Submitted January 13, 2004
Service de Neurovirolgie, Centre de Recherches du Service de Sante des Armees, Commissariat a l'Energie Atomique (CEA), Laboratoire d'Immuno-Pathologie Experimentale, Fontenay-aux-Roses, France; Ecole Pratique des Hautes Etudes, Paris, France; Institut Paris-Sud sur les Cytokines, Universite Paris XI, Fontenay-aux-Roses, France * Corresponding author; email: legrand{at}dsvidf.cea.fr.

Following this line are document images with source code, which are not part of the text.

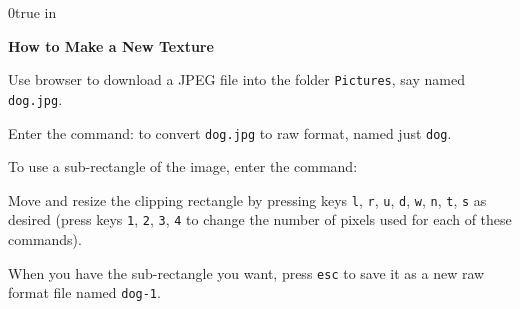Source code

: \nopagenumbers
\parindent 0true in

{\bf How to Make a New Texture}
\medskip

Use browser to download a JPEG file into the folder {\tt Pictures}, say
named {\tt dog.jpg}.
\medskip

Enter the command:
\smallskip
{}
\smallskip
to convert {\tt dog.jpg} to raw format, named just {\tt dog}.
\medskip

To use a sub-rectangle of the image, enter the command:
\smallskip
{}
\smallskip

Move and resize the clipping rectangle by pressing keys
{\tt l}, {\tt r}, {\tt u}, {\tt d},
{\tt w}, {\tt n}, {\tt t}, {\tt s}
as desired (press keys {\tt 1}, {\tt 2}, {\tt 3}, {\tt 4} to
change the number of pixels used for each of these commands).
\medskip

When you have the sub-rectangle you want, press {\tt esc} to
save it as a new raw format file named {\tt dog-1}.

\vfil\eject
\bye

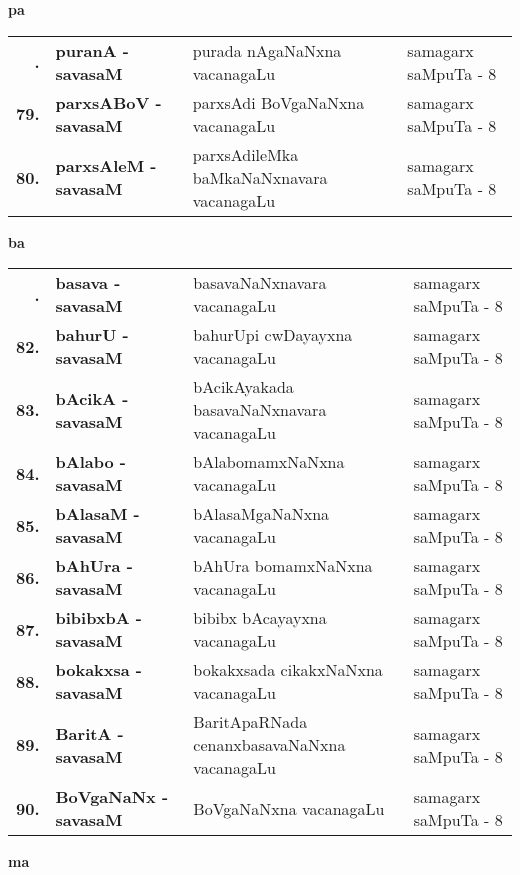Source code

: \centerline{\bf pa}

{\renewcommand{\arraystretch}{1.35}
\begin{longtable}{>{\bf}r>{\bf}l>{\raggedright}p{8cm}l}
\endfirsthead
\endhead
\endfoot
\endlastfoot
78. & puranA - savasaM &  purada nAgaNaNxna vacanagaLu & samagarx saMpuTa - 8\\
79. & parxsABoV - savasaM & parxsAdi BoVgaNaNxna vacanagaLu & samagarx saMpuTa - 8 \\
80. & parxsAleM - savasaM & parxsAdileMka baMkaNaNxnavara vacanagaLu & samagarx saMpuTa - 8
\end{longtable}}

\smallskip

\centerline{\bf ba}

{\renewcommand{\arraystretch}{1.35}
\begin{longtable}{>{\bf}r>{\bf}l>{\raggedright}p{8cm}l}
\endfirsthead
\endhead
\endfoot
\endlastfoot
81. & basava - savasaM & basavaNaNxnavara vacanagaLu & samagarx saMpuTa - 8\\
82. & bahurU - savasaM & bahurUpi cwDayayxna vacanagaLu & samagarx saMpuTa - 8 \\
83. & bAcikA - savasaM & bAcikAyakada basavaNaNxnavara vacanagaLu & samagarx saMpuTa - 8 \\
84. & bAlabo - savasaM & bAlabomamxNaNxna vacanagaLu & samagarx saMpuTa - 8 \\
85. & bAlasaM - savasaM & bAlasaMgaNaNxna vacanagaLu & samagarx saMpuTa - 8 \\
86. & bAhUra - savasaM & bAhUra bomamxNaNxna vacanagaLu & samagarx saMpuTa - 8 \\
87. & bibibxbA - savasaM & bibibx bAcayayxna vacanagaLu & samagarx saMpuTa - 8 \\
88. & bokakxsa - savasaM & bokakxsada cikakxNaNxna vacanagaLu & samagarx saMpuTa - 8 \\
89. & BaritA - savasaM & BaritApaRNada cenanxbasavaNaNxna vacanagaLu & samagarx saMpuTa - 8 \\
90. & BoVgaNaNx - savasaM & BoVgaNaNxna vacanagaLu & samagarx saMpuTa - 8
\end{longtable}}
\smallskip

\centerline{\bf ma}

Experimental infection of macaques with pathogenic strains of simian immunodeficiency virus (SIV) represents one of the most relevant animal models for study human immunodeficiency virus (HIV) pathogenesis. In this study, we demonstrated a significant decrease in the generation of CD4+ T cells from bone marrow CD34+ progenitors in macaques infected with SIVmac251. This decrease appears to result from changes in the clonogenic potential of bone marrow progenitors of both the myeloid and lymphoid lineages. We also demonstrated a significant decrease in the numbers of the most immature long-term culture-initiating cells (LTC-IC). Hematopoietic failure occurred as early as primary infection, in the absence of CD34+ bone marrow (BM) cell infection and was not related to plasma viral load. No major change was observed in the phenotype of BM CD34+ cells from infected macaques, although apoptosis markers appeared lowered, but a significantly higher that normal proportion of cells were in the G0/G1. This is the first demonstration that bone marrow hematopoiesis failure results in impaired T-cell production, which may contribute to the disruption of T-lymphocyte homeostasis characteristic of pathogenic lentiviral infections in primates.